Fortunately there are some simple solutions for warding off bad luck. The most popular (maybe because it involves booze) is to drink a shot of “carrulim” on August 1st. This drink is made with “caña” (unrefined rum made from sugar cane), ruda (rue, an herb with a grimace-inducing bitter taste) and “lemon” (lemon). Hence the name ca (cane) -ru (rude) -lim (lemon). On the morning of the first the streets of Paraguay are filled with vendors selling small bottles and shots of this strong drink. To learn about the indigenous origins of this tradition check out this ABC Color interview with Dr. Aníbal Romero Sanabria , author of “Más Paraguayo que la manioca and de other essays on Paraguayan customs and traditions.
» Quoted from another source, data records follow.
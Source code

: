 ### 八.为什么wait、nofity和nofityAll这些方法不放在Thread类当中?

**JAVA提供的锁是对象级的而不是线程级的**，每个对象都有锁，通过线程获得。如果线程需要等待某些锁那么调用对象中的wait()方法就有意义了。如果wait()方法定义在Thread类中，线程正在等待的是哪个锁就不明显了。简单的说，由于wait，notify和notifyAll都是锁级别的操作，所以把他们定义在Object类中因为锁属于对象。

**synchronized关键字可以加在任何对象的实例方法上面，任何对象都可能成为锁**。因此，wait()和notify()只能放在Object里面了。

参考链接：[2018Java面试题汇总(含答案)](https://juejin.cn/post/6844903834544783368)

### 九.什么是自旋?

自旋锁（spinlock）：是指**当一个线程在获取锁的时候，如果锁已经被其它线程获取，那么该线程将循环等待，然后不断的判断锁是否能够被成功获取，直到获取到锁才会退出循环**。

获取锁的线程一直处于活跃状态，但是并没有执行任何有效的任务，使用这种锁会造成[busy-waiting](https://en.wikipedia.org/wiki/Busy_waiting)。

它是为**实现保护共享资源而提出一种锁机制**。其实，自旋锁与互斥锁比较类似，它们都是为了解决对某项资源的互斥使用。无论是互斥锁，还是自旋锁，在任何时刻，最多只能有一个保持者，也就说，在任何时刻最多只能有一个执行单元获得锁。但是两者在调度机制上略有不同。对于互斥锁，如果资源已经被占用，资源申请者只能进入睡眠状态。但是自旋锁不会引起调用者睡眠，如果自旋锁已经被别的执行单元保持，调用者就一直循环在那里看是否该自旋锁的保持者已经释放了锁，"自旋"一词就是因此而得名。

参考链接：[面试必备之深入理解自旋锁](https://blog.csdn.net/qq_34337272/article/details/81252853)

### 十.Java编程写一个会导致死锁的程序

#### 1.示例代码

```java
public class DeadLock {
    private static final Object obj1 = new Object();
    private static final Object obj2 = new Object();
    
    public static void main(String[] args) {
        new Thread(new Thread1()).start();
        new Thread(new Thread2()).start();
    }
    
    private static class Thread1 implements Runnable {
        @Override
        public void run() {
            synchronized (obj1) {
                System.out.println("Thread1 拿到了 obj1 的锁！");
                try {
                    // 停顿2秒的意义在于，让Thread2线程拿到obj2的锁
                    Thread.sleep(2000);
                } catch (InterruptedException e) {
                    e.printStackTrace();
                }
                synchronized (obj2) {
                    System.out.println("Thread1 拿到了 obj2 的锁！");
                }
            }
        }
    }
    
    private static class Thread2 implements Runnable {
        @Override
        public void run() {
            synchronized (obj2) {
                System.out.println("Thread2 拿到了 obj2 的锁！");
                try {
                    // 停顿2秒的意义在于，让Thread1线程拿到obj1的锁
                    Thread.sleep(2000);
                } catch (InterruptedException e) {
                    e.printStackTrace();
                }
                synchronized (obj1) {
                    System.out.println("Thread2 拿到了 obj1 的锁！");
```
For those who prefer their liquid luck in non-alcoholic form there are a couple of medicinal herbs (“yuyos” in Spanish and “poha ñana” in Guaraní) that can be added to your tereré. “Agosto poty” (August flower) and “pyno’i” (a type of nettle) are the most popular but some choose to use a mix of seven herbs. Which specific herbs make up the mix depends on the preference of your “yuyera” (medicinal plant vendor). Everyone’s blend includes the aforementioned “Agosto poty” and “pyno’i.” Top choices for the other five include “ka’apiky” (Pellitory), “perdudilla blanca,” “ruda” (rue), “romero” (rosemary), “paraguay cedrón” (lemon verbena), “taropé” (Dorstenia brasiliensis ), “Menta’i” (lemon balm mint), and “horse strain” (Xanthium spinosum). It is believed that consuming these medicinal herbs will help purify the blood and regulate blood flow, presumably undoing the negative effects the month of August is thought to have. However it is worth noting that both “rude” and “Agosto poty” are toxic in large quantities. Every August various authorities take to the media warning people to moderate their consumption.As tabloid Diario Crónica puts it, if you drink too much you might “link a big seven intoxication later” (end up royally intoxicated).
Combine your shot of carrulim or your special tereré on August 1st with a hearty helping of jopará on October 1st and you have a good luck menu for the year. Add in a “ho’ysã porã” ice cream or beer on the 1st of January to ward off the heat and you should be all set!